WHAT YOU NEED TO DO: I'd like the data below restated word for word, with the pictures left out.

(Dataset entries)
= = = =

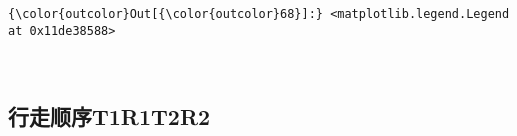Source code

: \documentclass[11pt]{article}
\begin{document}
\begin{Verbatim}[commandchars=\\\{\}]
{\color{outcolor}Out[{\color{outcolor}68}]:} <matplotlib.legend.Legend at 0x11de38588>
\end{Verbatim}
            
    \begin{center}
    \end{center}
    { \hspace*{\fill} \\}
    
    \subsection{行走顺序T1R1T2R2}\label{ux884cux8d70ux987aux5e8ft1r1t2r2}
\end{document}
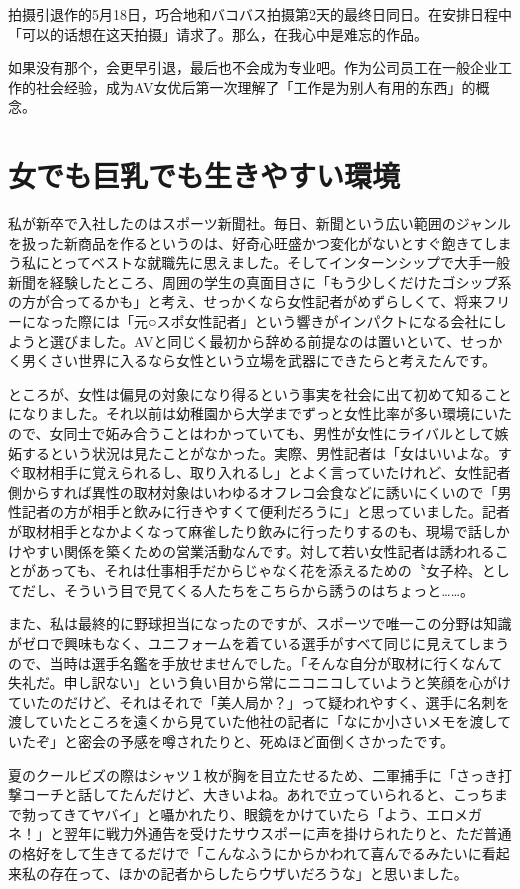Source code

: \documentclass[12pt,UTF8]{ctexbook}
\begin{document}
拍摄引退作的5月18日，巧合地和バコバス拍摄第2天的最终日同日。在安排日程中「可以的话想在这天拍摄」请求了。那么，在我心中是难忘的作品。

如果没有那个，会更早引退，最后也不会成为专业吧。作为公司员工在一般企业工作的社会经验，成为AV女优后第一次理解了「工作是为别人有用的东西」的概念。

\section{女でも巨乳でも生きやすい環境}

私が新卒で入社したのはスポーツ新聞社。毎日、新聞という広い範囲のジャンルを扱った新商品を作るというのは、好奇心旺盛かつ変化がないとすぐ飽きてしまう私にとってベストな就職先に思えました。そしてインターンシップで大手一般新聞を経験したところ、周囲の学生の真面目さに「もう少しくだけたゴシップ系の方が合ってるかも」と考え、せっかくなら女性記者がめずらしくて、将来フリーになった際には「元○スポ女性記者」という響きがインパクトになる会社にしようと選びました。AVと同じく最初から辞める前提なのは置いといて、せっかく男くさい世界に入るなら女性という立場を武器にできたらと考えたんです。

ところが、女性は偏見の対象になり得るという事実を社会に出て初めて知ることになりました。それ以前は幼稚園から大学までずっと女性比率が多い環境にいたので、女同士で妬み合うことはわかっていても、男性が女性にライバルとして嫉妬するという状況は見たことがなかった。実際、男性記者は「女はいいよな。すぐ取材相手に覚えられるし、取り入れるし」とよく言っていたけれど、女性記者側からすれば異性の取材対象はいわゆるオフレコ会食などに誘いにくいので「男性記者の方が相手と飲みに行きやすくて便利だろうに」と思っていました。記者が取材相手となかよくなって麻雀したり飲みに行ったりするのも、現場で話しかけやすい関係を築くための営業活動なんです。対して若い女性記者は誘われることがあっても、それは仕事相手だからじゃなく花を添えるための〝女子枠〟としてだし、そういう目で見てくる人たちをこちらから誘うのはちょっと……。

また、私は最終的に野球担当になったのですが、スポーツで唯一この分野は知識がゼロで興味もなく、ユニフォームを着ている選手がすべて同じに見えてしまうので、当時は選手名鑑を手放せませんでした。「そんな自分が取材に行くなんて失礼だ。申し訳ない」という負い目から常にニコニコしていようと笑顔を心がけていたのだけど、それはそれで「美人局か？」って疑われやすく、選手に名刺を渡していたところを遠くから見ていた他社の記者に「なにか小さいメモを渡していたぞ」と密会の予感を噂されたりと、死ぬほど面倒くさかったです。

夏のクールビズの際はシャツ１枚が胸を目立たせるため、二軍捕手に「さっき打撃コーチと話してたんだけど、大きいよね。あれで立っていられると、こっちまで勃ってきてヤバイ」と囁かれたり、眼鏡をかけていたら「よう、エロメガネ！」と翌年に戦力外通告を受けたサウスポーに声を掛けられたりと、ただ普通の格好をして生きてるだけで「こんなふうにからかわれて喜んでるみたいに看起来私の存在って、ほかの記者からしたらウザいだろうな」と思いました。
\end{document}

= = = =

OUTPUT OF THE TASK:
Source code

: \documentclass[11pt]{article}
\begin{document}
\begin{Verbatim}[commandchars=\\\{\}]
{\color{outcolor}Out[{\color{outcolor}68}]:} <matplotlib.legend.Legend at 0x11de38588>
\end{Verbatim}
            
    \begin{center}
    \end{center}
    { \hspace*{\fill} \\}
    
    \subsection{行走顺序T1R1T2R2}\label{ux884cux8d70ux987aux5e8ft1r1t2r2}
\end{document}
Source code

: \documentclass[12pt,UTF8]{ctexbook}
\begin{document}
拍摄引退作的5月18日，巧合地和バコバス拍摄第2天的最终日同日。在安排日程中「可以的话想在这天拍摄」请求了。那么，在我心中是难忘的作品。

如果没有那个，会更早引退，最后也不会成为专业吧。作为公司员工在一般企业工作的社会经验，成为AV女优后第一次理解了「工作是为别人有用的东西」的概念。

\section{女でも巨乳でも生きやすい環境}

私が新卒で入社したのはスポーツ新聞社。毎日、新聞という広い範囲のジャンルを扱った新商品を作るというのは、好奇心旺盛かつ変化がないとすぐ飽きてしまう私にとってベストな就職先に思えました。そしてインターンシップで大手一般新聞を経験したところ、周囲の学生の真面目さに「もう少しくだけたゴシップ系の方が合ってるかも」と考え、せっかくなら女性記者がめずらしくて、将来フリーになった際には「元○スポ女性記者」という響きがインパクトになる会社にしようと選びました。AVと同じく最初から辞める前提なのは置いといて、せっかく男くさい世界に入るなら女性という立場を武器にできたらと考えたんです。

ところが、女性は偏見の対象になり得るという事実を社会に出て初めて知ることになりました。それ以前は幼稚園から大学までずっと女性比率が多い環境にいたので、女同士で妬み合うことはわかっていても、男性が女性にライバルとして嫉妬するという状況は見たことがなかった。実際、男性記者は「女はいいよな。すぐ取材相手に覚えられるし、取り入れるし」とよく言っていたけれど、女性記者側からすれば異性の取材対象はいわゆるオフレコ会食などに誘いにくいので「男性記者の方が相手と飲みに行きやすくて便利だろうに」と思っていました。記者が取材相手となかよくなって麻雀したり飲みに行ったりするのも、現場で話しかけやすい関係を築くための営業活動なんです。対して若い女性記者は誘われることがあっても、それは仕事相手だからじゃなく花を添えるための〝女子枠〟としてだし、そういう目で見てくる人たちをこちらから誘うのはちょっと……。

また、私は最終的に野球担当になったのですが、スポーツで唯一この分野は知識がゼロで興味もなく、ユニフォームを着ている選手がすべて同じに見えてしまうので、当時は選手名鑑を手放せませんでした。「そんな自分が取材に行くなんて失礼だ。申し訳ない」という負い目から常にニコニコしていようと笑顔を心がけていたのだけど、それはそれで「美人局か？」って疑われやすく、選手に名刺を渡していたところを遠くから見ていた他社の記者に「なにか小さいメモを渡していたぞ」と密会の予感を噂されたりと、死ぬほど面倒くさかったです。

夏のクールビズの際はシャツ１枚が胸を目立たせるため、二軍捕手に「さっき打撃コーチと話してたんだけど、大きいよね。あれで立っていられると、こっちまで勃ってきてヤバイ」と囁かれたり、眼鏡をかけていたら「よう、エロメガネ！」と翌年に戦力外通告を受けたサウスポーに声を掛けられたりと、ただ普通の格好をして生きてるだけで「こんなふうにからかわれて喜んでるみたいに看起来私の存在って、ほかの記者からしたらウザいだろうな」と思いました。
\end{document}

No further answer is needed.